J'ai documenté de nombreuses exactions commises par Kakwavu. En 2004, une collègue et moi nous sommes rendues dans le nord-est de la RD Congo où Kakwavu, qui n’était alors qu’un chef rebelle, a exercé son pouvoir avec une grande brutalité de 2002 à 2004. Des victimes et des témoins sont venus nous voir, souvent de nuit, craignant d'être surpris en train de parler à des activistes des droits humains mais en même temps bien décidés à faire en sorte que les crimes de Kakwavu soient dénoncés. À voix basse, ces personnes nous ont raconté comment Kakwavu avait commis de nombreuses exécutions sommaires publiques, tirant lui-même sur les victimes attachées à des palmiers. Une de ses victimes a décrit comment Kakwavu, assis dans un fauteuil, avait assisté à la séance de torture à son encontre, avant de saisir lui-même le fouet quand il estimait que ses hommes le maniaient trop mollement.

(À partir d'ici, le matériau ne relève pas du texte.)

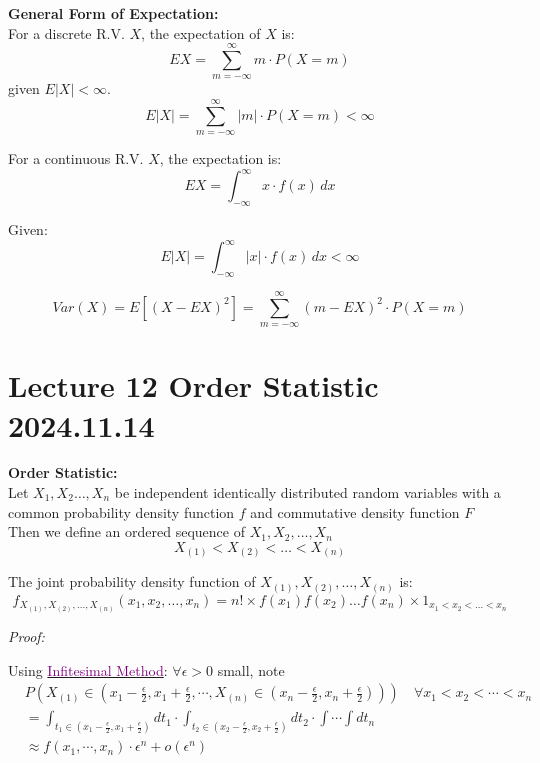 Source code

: \documentclass{article}
\begin{document}
\begin{definition}
    \textbf{General Form of Expectation:}\\
    For a discrete R.V. $X$, the expectation of $X$ is:
    \[ EX = \sum_{m=-\infty}^{\infty} m\cdot P(X=m) \]
    given $E|X| < \infty$.
    \[ E|X| = \sum_{m=-\infty}^{\infty} |m|\cdot P(X=m) <\infty \]
    
    For a continuous R.V. $X$, the expectation is:
    \[ EX = \int_{-\infty}^{\infty} x \cdot f(x) \, dx \]
    
    Given:
    \[ E|X| = \int_{-\infty}^{\infty} |x| \cdot f(x) \, dx < \infty \]
    
\end{definition}
\[ Var(X) = E[(X-EX)^{2}] = \sum_{m=-\infty}^{\infty} (m-EX)^{2} \cdot P(X=m) \]








\section{Lecture 12 Order Statistic 2024.11.14}
\begin{definition}
    \textbf{Order Statistic:}\\
    Let $X_1, X_2\dots, X_n$ be independent identically distributed random variables with a common probability density function $f$ and commutative density function $F$\\
    Then we define an ordered sequence of $X_1,X_2,\dots, X_n$
    \begin{equation*}
        X_{(1)} < X_{(2)} < \dots < X_{(n)}
    \end{equation*}
\end{definition}
\begin{theorem}
    The joint probability density function of $X_{(1)}, X_{(2)}, \dots, X_{(n)}$ is:
    \begin{equation*}
        f_{X_{(1)},X_{(2)},\dots,X_{(n)}}(x_1,x_2,\dots,x_n) = n! \times f(x_1)f(x_2)\dots f(x_n) \times 1_{x_1 < x_2 < \dots < x_n}
    \end{equation*}
\end{theorem}
\emph{Proof:}

Using \underline{\textcolor{purple}{Infitesimal Method}}:
$ \forall \epsilon >0 $ 
small, note 
\begin{align*}
    & P(X_{(1)} \in (x_{1} - \frac{\epsilon}{2}, x_{1} + \frac{\epsilon}{2}, \cdots , X_{(n)} \in (x_{n} - \frac{\epsilon}{2}, x_{n} + \frac{\epsilon}{2}))) \quad \forall x_{1} < x_{2} < \cdots < x_{n}\\
    &= \int_{t_{1} \in (x_{1} - \frac{\epsilon}{2}, x_{1} + \frac{\epsilon}{2})} d t_{1} \cdot \int_{t_{2} \in (x_{2} - \frac{\epsilon}{2}, x_{2} + \frac{\epsilon}{2})} dt_{2} \cdot \int \cdots \int dt_{n}\\
    &\approx f(x_{1},\cdots,x_{n}) \cdot \epsilon^{n} + o(\epsilon^{n}) 
\end{align*}
\end{document}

Mais ce qui m'a le plus frappée, c'est la crainte que Kakwavu inspirait aux parents de jeunes filles. Kakwavu ordonnait régulièrement à ses combattants d'aller dans les écoles à la recherche de jolies jeunes filles, dont il faisait ensuit ses esclaves sexuelles pendant des jours ou des semaines. Les parents qui tentaient désespérément d’obtenir la libération de leurs filles étaient arrêtés ou menacés. Certains parents ont cessé d'envoyer leurs filles à l'école, craignant pour leur sécurité.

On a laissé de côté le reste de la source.